Kerrick reparó en que Tookie regresaba, se abría paso entre la multitud y se detenía al lado de Moreen cogiendo su mano.
—¡Tenemos que ayudarlos! —insistió Moreen, pero la esclava negó con la cabeza. La jefa miró a Kerrick en busca de apoyo, pero él estaba de acuerdo con Tookie.
—Tookie tiene razón. Lo mejor que podemos hacer ahora por nuestros compañeros es tratar de que no nos capturen.
Enfadada, ella se desasió de su mano y se frotó la piel donde, sin duda, él la había sujetado con fuerza suficiente para dejarle una magulladura. Se mantuvo firme donde estaba, observando angustiada.
—Llevad a estos prisioneros a las mazmorras reales —gritó el enorme ogro cuando por fin consiguió apartar la vista del hacha fascinante. De repente se dio la vuelta y con expresión concentrada empezó a examinar a la multitud de esclavos en la que se encontraban Kerrick, Moreen y Tookie.
—Había más humanos con ellos, muchos más —gruñó el ogro. Levantó su manaza, y con un dedo tan grande como una morcilla señaló aproximadamente en la dirección donde se encontraba Moreen.
—¡Eh, tú! —bramó de repente—. Quítate la capucha.
En ese mismo instante Kerrick decidió que había que actuar.
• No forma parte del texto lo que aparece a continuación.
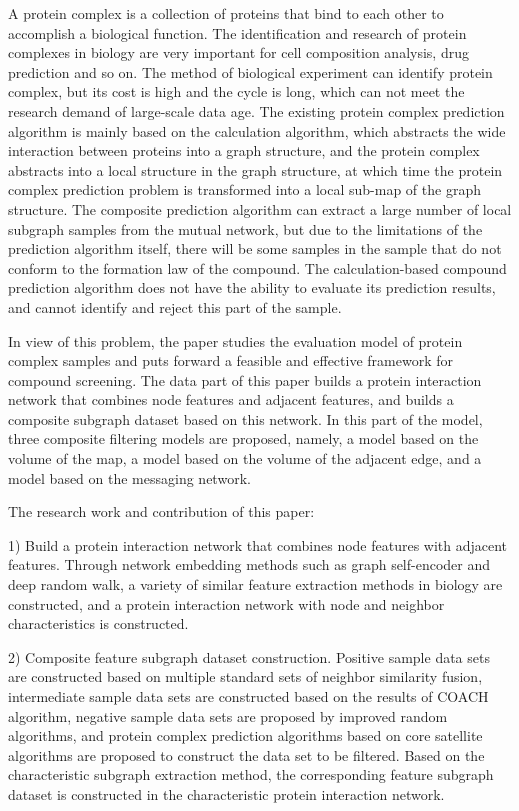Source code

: \begin{eabstract}
  A protein complex is a collection of proteins that bind to each other to accomplish a biological function. The identification and research of protein complexes in biology are very important for cell composition analysis, drug prediction and so on. The method of biological experiment can identify protein complex, but its cost is high and the cycle is long, which can not meet the research demand of large-scale data age.
  The existing protein complex prediction algorithm is mainly based on the calculation algorithm, which abstracts the wide interaction between proteins into a graph structure, and the protein complex abstracts into a local structure in the graph structure, at which time the protein complex prediction problem is transformed into a local sub-map of the graph structure. The composite prediction algorithm can extract a large number of local subgraph samples from the mutual network, but due to the limitations of the prediction algorithm itself, there will be some samples in the sample that do not conform to the formation law of the compound. The calculation-based compound prediction algorithm does not have the ability to evaluate its prediction results, and cannot identify and reject this part of the sample.

  In view of this problem, the paper studies the evaluation model of protein complex samples and puts forward a feasible and effective framework for compound screening. The data part of this paper builds a protein interaction network that combines node features and adjacent features, and builds a composite subgraph dataset based on this network. In this part of the model, three composite filtering models are proposed, namely, a model based on the volume of the map, a model based on the volume of the adjacent edge, and a model based on the messaging network.

  The research work and contribution of this paper:

  1) Build a protein interaction network that combines node features with adjacent features. Through network embedding methods such as graph self-encoder and deep random walk, a variety of similar feature extraction methods in biology are constructed, and a protein interaction network with node and neighbor characteristics is constructed.

  2) Composite feature subgraph dataset construction. Positive sample data sets are constructed based on multiple standard sets of neighbor similarity fusion, intermediate sample data sets are constructed based on the results of COACH algorithm, negative sample data sets are proposed by improved random algorithms, and protein complex prediction algorithms based on core satellite algorithms are proposed to construct the data set to be filtered. Based on the characteristic subgraph extraction method, the corresponding feature subgraph dataset is constructed in the characteristic protein interaction network.


\end{eabstract}
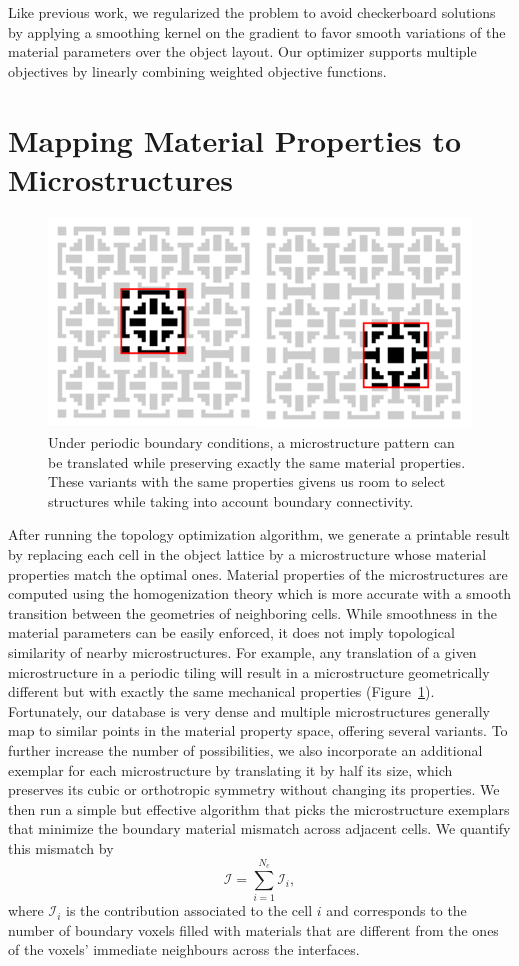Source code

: Like previous work, we regularized the problem to avoid checkerboard solutions by applying a smoothing kernel on the 
gradient to favor smooth variations of the material parameters over the object layout.
Our optimizer supports multiple objectives by linearly combining weighted objective functions.
\section{Mapping Material Properties to Microstructures}
\begin{figure}
	\centering
 	\includegraphics[width=0.4\linewidth]{images/TranslatedMicrostructure.png}
 	\caption{Under periodic boundary conditions, a microstructure pattern can be translated while preserving exactly the same material properties.
		These variants with the same properties givens us room to select structures while taking into account boundary connectivity.}
 	\label{fig:translateMic}
\end{figure}
After running the topology optimization algorithm, we generate a printable result by replacing each cell in the object lattice by a microstructure whose material properties match the optimal ones.
Material properties of the microstructures are computed using the homogenization theory which is more accurate with a smooth transition between the geometries of neighboring cells.
While smoothness in the material parameters can be easily enforced, it does not imply topological similarity of nearby microstructures. 
For example, any translation of a given microstructure in a periodic tiling will result in a microstructure geometrically different but with exactly the same mechanical properties (Figure~\ref{fig:translateMic}). 
Fortunately, our database is very dense and multiple microstructures generally map to similar points in the material property space, offering several variants.
To further increase the number of possibilities, we also incorporate an additional exemplar for each microstructure by translating it by half its size, which preserves its cubic or orthotropic symmetry without changing its properties.
We then run a simple but effective algorithm that picks the microstructure exemplars that minimize the boundary material mismatch across adjacent cells.
We quantify this mismatch by 
\[\mathcal{I}=\sum_{i=1}^{N_c} \mathcal{I}_i,\]
where $\mathcal{I}_i$ is the contribution associated to the cell $i$ and corresponds to the number of boundary voxels filled with materials that are different from the ones of the voxels' immediate neighbours across the interfaces.

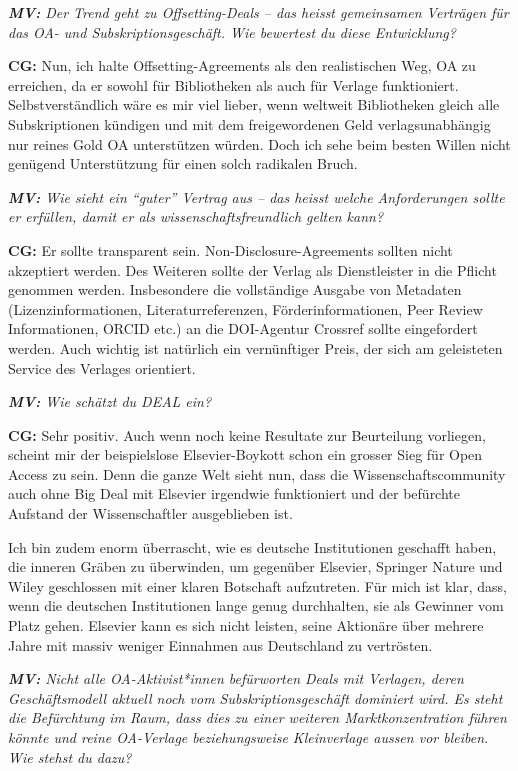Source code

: \documentclass[a4paper,
fontsize=11pt,
oneside,
numbers=noperiodatend,
parskip=half-,
bibliography=totoc,
final
]{scrartcl}
\begin{document}
\emph{\textbf{MV:} Der Trend geht zu Offsetting-Deals -- das heisst
gemeinsamen Verträgen für das OA- und Subskriptionsgeschäft. Wie
bewertest du diese Entwicklung?}

\textbf{CG:} Nun, ich halte Offsetting-Agreements als den realistischen
Weg, OA zu erreichen, da er sowohl für Bibliotheken als auch für Verlage
funktioniert. Selbstverständlich wäre es mir viel lieber, wenn weltweit
Bibliotheken gleich alle Subskriptionen kündigen und mit dem
freigewordenen Geld verlagsunabhängig nur reines Gold OA unterstützen
würden. Doch ich sehe beim besten Willen nicht genügend Unterstützung
für einen solch radikalen Bruch.

\emph{\textbf{MV:} Wie sieht ein \enquote{guter} Vertrag aus -- das
heisst welche Anforderungen sollte er erfüllen, damit er als
wissenschaftsfreundlich gelten kann?}

\textbf{CG:} Er sollte transparent sein. Non-Disclosure-Agreements
sollten nicht akzeptiert werden. Des Weiteren sollte der Verlag als
Dienstleister in die Pflicht genommen werden. Insbesondere die
vollständige Ausgabe von Metadaten (Lizenzinformationen,
Literaturreferenzen, Förderinformationen, Peer Review Informationen,
ORCID etc.) an die DOI-Agentur Crossref sollte eingefordert werden. Auch
wichtig ist natürlich ein vernünftiger Preis, der sich am geleisteten
Service des Verlages orientiert.

\emph{\textbf{MV:} Wie schätzt du DEAL ein?}

\textbf{CG:} Sehr positiv. Auch wenn noch keine Resultate zur
Beurteilung vorliegen, scheint mir der beispielslose Elsevier-Boykott
schon ein grosser Sieg für Open Access zu sein. Denn die ganze Welt
sieht nun, dass die Wissenschaftscommunity auch ohne Big Deal mit
Elsevier irgendwie funktioniert und der befürchte Aufstand der
Wissenschaftler ausgeblieben ist.

Ich bin zudem enorm überrascht, wie es deutsche Institutionen geschafft
haben, die inneren Gräben zu überwinden, um gegenüber Elsevier, Springer
Nature und Wiley geschlossen mit einer klaren Botschaft aufzutreten. Für
mich ist klar, dass, wenn die deutschen Institutionen lange genug
durchhalten, sie als Gewinner vom Platz gehen. Elsevier kann es sich
nicht leisten, seine Aktionäre über mehrere Jahre mit massiv weniger
Einnahmen aus Deutschland zu vertrösten.

\emph{\textbf{MV:} Nicht alle OA-Aktivist*innen befürworten Deals mit
Verlagen, deren Geschäftsmodell aktuell noch vom Subskriptionsgeschäft
dominiert wird. Es steht die Befürchtung im Raum, dass dies zu einer
weiteren Marktkonzentration führen könnte und reine OA-Verlage
beziehungsweise Kleinverlage aussen vor bleiben. Wie stehst du dazu?}
\end{document}
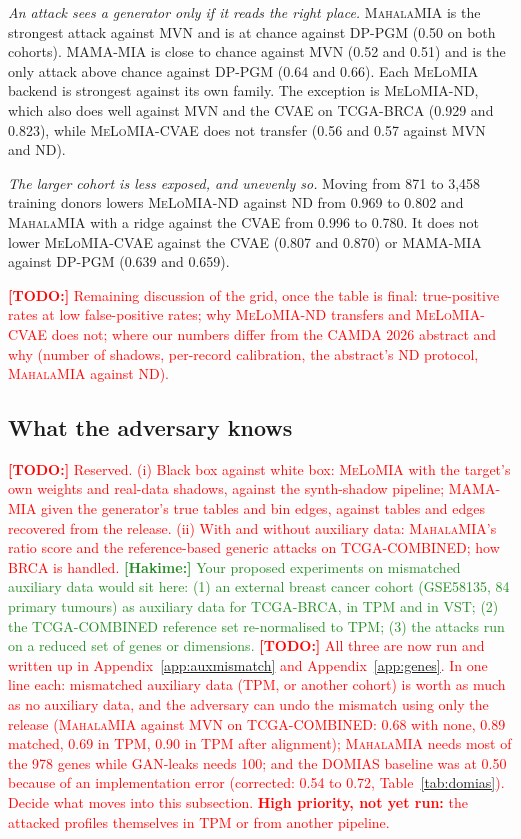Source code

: \documentclass[webpdf,contemporary,large]{oup-authoring-template}
\newif\ifdraft \drafttrue
\newcommand{\annot}[3]{\ifdraft\textcolor{#1}{\textbf{[#2:]} #3}\fi}
\newcommand{\hakime}[1]{\annot{ForestGreen}{Hakime}{#1}}
\newcommand{\todo}[1]{\annot{red}{TODO}{#1}}
\newcommand{\mahala}{\textsc{MahalaMIA}}
\newcommand{\melo}{\textsc{MeLoMIA}}
\newcommand{\mama}{\textsc{MAMA-MIA}}
\begin{document}
\emph{An attack sees a generator only if it reads the right place.} \mahala{} is the strongest attack against MVN and is at chance against DP-PGM (0.50 on both cohorts). \mama{} is close to chance against MVN (0.52 and 0.51) and is the only attack above chance against DP-PGM (0.64 and 0.66). Each \melo{} backend is strongest against its own family. The exception is \melo{}-ND, which also does well against MVN and the CVAE on TCGA-BRCA (0.929 and 0.823), while \melo{}-CVAE does not transfer (0.56 and 0.57 against MVN and ND).

\emph{The larger cohort is less exposed, and unevenly so.} Moving from 871 to 3{,}458 training donors lowers \melo{}-ND against ND from 0.969 to 0.802 and \mahala{} with a ridge against the CVAE from 0.996 to 0.780. It does not lower \melo{}-CVAE against the CVAE (0.807 and 0.870) or \mama{} against DP-PGM (0.639 and 0.659).

\todo{Remaining discussion of the grid, once the table is final: true-positive rates at low false-positive rates; why \melo{}-ND transfers and \melo{}-CVAE does not; where our numbers differ from the CAMDA 2026 abstract and why (number of shadows, per-record calibration, the abstract's ND protocol, \mahala{} against ND).}

\subsection{What the adversary knows}
\label{sec:exp-threat}

\todo{Reserved. (i) Black box against white box: \melo{} with the target's own weights and real-data shadows, against the synth-shadow pipeline; \mama{} given the generator's true tables and bin edges, against tables and edges recovered from the release. (ii) With and without auxiliary data: \mahala{}'s ratio score and the reference-based generic attacks on TCGA-COMBINED; how BRCA is handled.}
\hakime{Your proposed experiments on mismatched auxiliary data would sit here: (1) an external breast cancer cohort (GSE58135, 84 primary tumours) as auxiliary data for TCGA-BRCA, in TPM and in VST; (2) the TCGA-COMBINED reference set re-normalised to TPM; (3) the attacks run on a reduced set of genes or dimensions.}
\todo{All three are now run and written up in Appendix~\ref{app:auxmismatch} and Appendix~\ref{app:genes}. In one line each: mismatched auxiliary data (TPM, or another cohort) is worth as much as no auxiliary data, and the adversary can undo the mismatch using only the release (\mahala{} against MVN on TCGA-COMBINED: 0.68 with none, 0.89 matched, 0.69 in TPM, 0.90 in TPM after alignment); \mahala{} needs most of the 978 genes while GAN-leaks needs 100; and the DOMIAS baseline was at 0.50 because of an implementation error (corrected: 0.54 to 0.72, Table~\ref{tab:domias}). Decide what moves into this subsection. \textbf{High priority, not yet run:} the attacked profiles themselves in TPM or from another pipeline.}
\end{document}
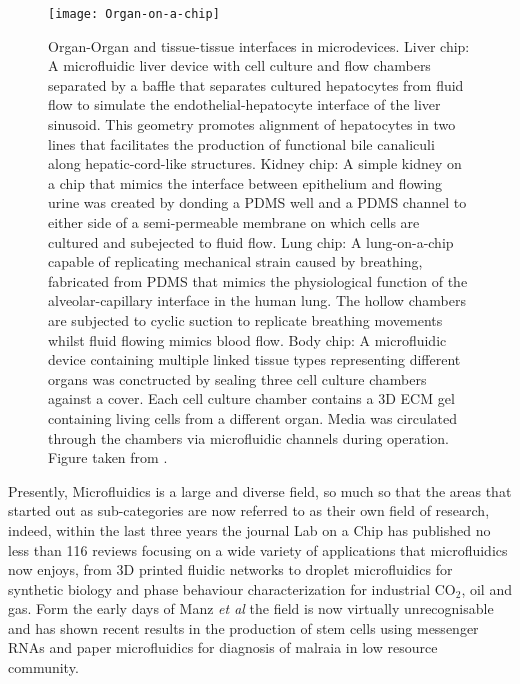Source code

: \begin{figure}
  \begin{center}
  \texttt{[image: Organ-on-a-chip]}
  \end{center}
  \caption{Organ-Organ and tissue-tissue interfaces in microdevices. Liver chip: A microfluidic liver device with cell culture and flow chambers separated by
  a baffle that separates cultured hepatocytes from fluid flow to simulate the endothelial-hepatocyte interface of the liver sinusoid. This geometry promotes alignment
  of hepatocytes in two lines that facilitates the production of functional bile canaliculi along hepatic-cord-like structures\citep{nakao2011bile}. Kidney chip:
  A simple kidney on a chip that mimics the interface between epithelium and flowing urine was created by donding a PDMS well and a PDMS channel to either side
  of a semi-permeable membrane on which cells are cultured and subejected to fluid flow\citep{jang2010multi}. Lung chip: A lung-on-a-chip capable of replicating mechanical
  strain caused by breathing, fabricated from PDMS that mimics the physiological function of the alveolar-capillary interface in the human lung. The hollow chambers
  are subjected to cyclic suction to replicate breathing movements whilst fluid flowing mimics blood flow\citep{huh2010reconstituting}. Body chip: A
  microfluidic device containing multiple linked tissue types representing different organs was conctructed by sealing three cell culture chambers against a cover. Each
  cell culture chamber contains a 3D ECM gel containing living cells from a different organ. Media was circulated through the chambers via microfluidic channels
  during operation\citep{sung2009micro}. Figure taken from \citep{huh2012microengineered}.}
  \label{fig:OrganChip}
\end{figure}



Presently, Microfluidics is a large and diverse field, so much so that the areas that started out as sub-categories are now referred to as their
own field of research, indeed, within the last three years the journal Lab on a Chip has published no less than 116 reviews focusing on a wide variety of applications
that microfluidics now enjoys, from 3D printed fluidic networks\citep{kinstlinger20163d} to droplet microfluidics for synthetic biology\citep{gach2017droplet} and
phase behaviour characterization for industrial CO$_2$, oil and gas\citep{bao2017microfluidic}. Form the early days of Manz \textit{et al} the field is
now virtually unrecognisable and has shown recent results in the production of stem cells using messenger RNAs\citep{giulitti2019direct} and paper microfluidics for diagnosis of malraia in
low resource community\citep{reboud2019based}.


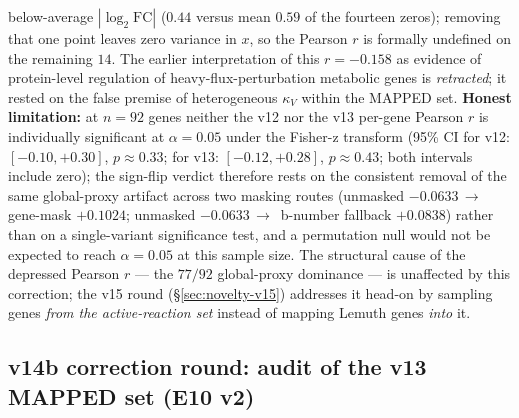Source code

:\documentclass[11pt,a4paper]{article}
\theoremstyle{plain}
\theoremstyle{definition}
\theoremstyle{remark}
\begin{document}
below-average $|\log_2 \mathrm{FC}|$ ($0.44$ versus mean $0.59$ of the
fourteen zeros); removing that one point leaves zero variance in $x$,
so the Pearson $r$ is formally undefined on the remaining $14$. The
earlier interpretation of this $r = -0.158$ as evidence of protein-level
regulation of heavy-flux-perturbation metabolic genes is
\emph{retracted}; it rested on the false premise of heterogeneous
$\kappa_V$ within the MAPPED set. \textbf{Honest limitation:} at $n=92$
genes neither the v12 nor the v13 per-gene Pearson $r$ is individually
significant at $\alpha=0.05$ under the Fisher-z transform (95\% CI for
v12: $[-0.10, +0.30]$, $p \approx 0.33$; for v13: $[-0.12, +0.28]$,
$p \approx 0.43$; both intervals include zero); the sign-flip verdict
therefore rests on the consistent removal of the same global-proxy
artifact across two masking routes (unmasked $-0.0633 \,\to\,$
gene-mask $+0.1024$; unmasked $-0.0633 \,\to\,$ b-number fallback
$+0.0838$) rather than on a single-variant significance test, and a
permutation null would not be expected to reach $\alpha=0.05$ at this
sample size. The structural cause of the depressed Pearson $r$ --- the
$77/92$ global-proxy dominance --- is unaffected by this correction;
the v15 round (\S\ref{sec:novelty-v15}) addresses it head-on by
sampling genes \emph{from the active-reaction set} instead of mapping
Lemuth genes \emph{into} it.

\subsection{v14b correction round: audit of the v13 MAPPED set
(E10 v2)}\label{sec:novelty-v14b}
\end{document}
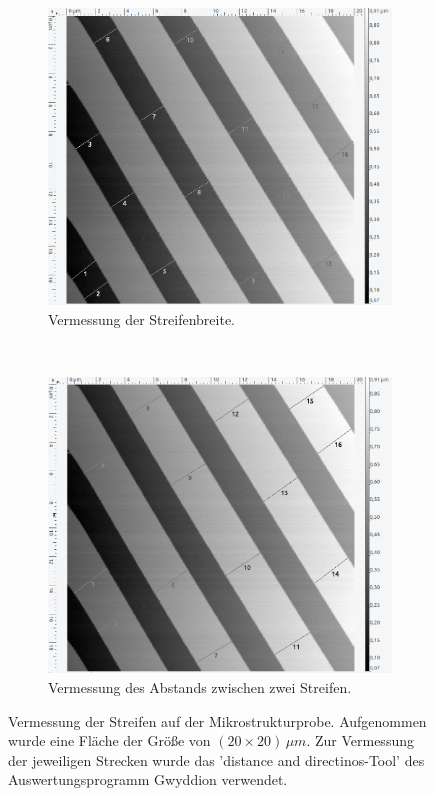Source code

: %
\begin{figure}[H]
\centering
	\begin{subfigure}[t]{0.45\textwidth}
	\includegraphics[width=\textwidth]{AFM_auswertung/streif_durch_vor.png}
	\caption{Vermessung der Streifenbreite.}
	\label{abb:streifa}
	\end{subfigure}
	~
	\begin{subfigure}[t]{0.45\textwidth}
	\includegraphics[width=\textwidth]{AFM_auswertung/streif_abb_vor.png}
	\caption{Vermessung des Abstands zwischen zwei Streifen.}
	\label{abb:streifb}
	\end{subfigure}
\caption{Vermessung der Streifen auf der Mikrostrukturprobe. Aufgenommen wurde eine Fl\"ache der Gr\"o{\ss}e von $(20 \times 20) \, \mu m$. Zur Vermessung der jeweiligen Strecken wurde das 'distance and directinos-Tool' des Auswertungsprogramm Gwyddion verwendet.}
\label{abb:streif}
\end{figure}

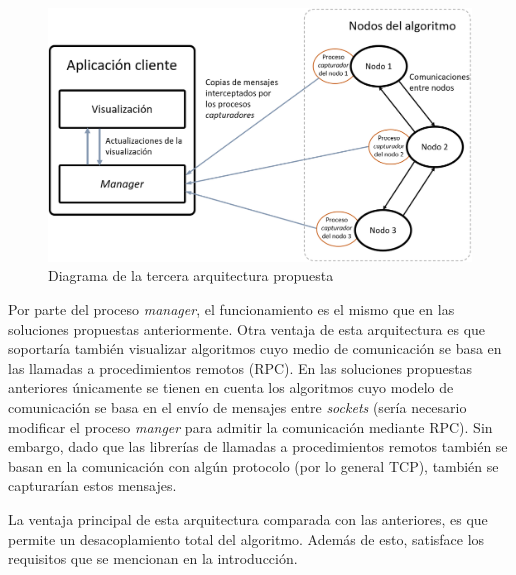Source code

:\begin{figure}[h]
  \centering
  \includegraphics[width=0.7\linewidth]{imagenes/arquitectura3}
  \caption{Diagrama de la tercera arquitectura propuesta}
  \label{fig:arquitectura3}
\end{figure}

Por parte del proceso \textit{manager}, el funcionamiento es el mismo que en las soluciones propuestas anteriormente. Otra ventaja de esta arquitectura es que soportaría también visualizar algoritmos cuyo medio de comunicación se basa en las llamadas a procedimientos remotos (RPC). En las soluciones propuestas anteriores únicamente se tienen en cuenta los algoritmos cuyo modelo de comunicación se basa en el envío de mensajes entre \textit{sockets} (sería necesario modificar el proceso \textit{manger} para admitir la comunicación mediante RPC). Sin embargo, dado que las librerías de llamadas a procedimientos remotos también se basan en la comunicación con algún protocolo (por lo general TCP), también se capturarían estos mensajes.

La ventaja principal de esta arquitectura comparada con las anteriores, es que permite un desacoplamiento total del algoritmo. Además de esto, satisface los requisitos que se mencionan en la introducción.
Tiró de la mujer, aliviado al ver que Moreen y Tookie salían corriendo con el resto de los esclavos, huyendo hacia el corredor que llevaba a Winterheim. El elfo, en cambio, dio un salto hacia adelante y desenvainó la espada al tiempo que corría hacia el descomunal guerrero ogro.
Otro de los brutos se puso en su camino, bloqueando con su lanza la hoja letal, pero Kerrick fue más rápido, y deslizándose por debajo de la lanza clavó la espada hasta la empuñadura en las entrañas del ogro. Con un aullido, la criatura se tambaleó y cayó hacia atrás sobre su gigantesco camarada, haciendo que unos cuantos más de los otros guardias también perdieran el equilibrio.
Sin embargo, al caer, la punta de la lanza del ogro, descontrolada, enganchó la capucha de Kerrick e hizo que se deslizara dejando al descubierto la cabeza del elfo. Girando sobre uno de sus pies, el silvanesti salió corriendo detrás de los esclavos que huían mientras trataba de envainar la espada y de volver a colocarse la capucha para esconder su pelo dorado y su oreja puntiaguda.
Mientras escapaba, el corazón le dio un vuelco al oír que un guardia gritaba con tal fuerza que el eco de su voz resonó en toda la estancia:
—¡Un elfo! ¡Un elfo se ha introducido en Winterheim!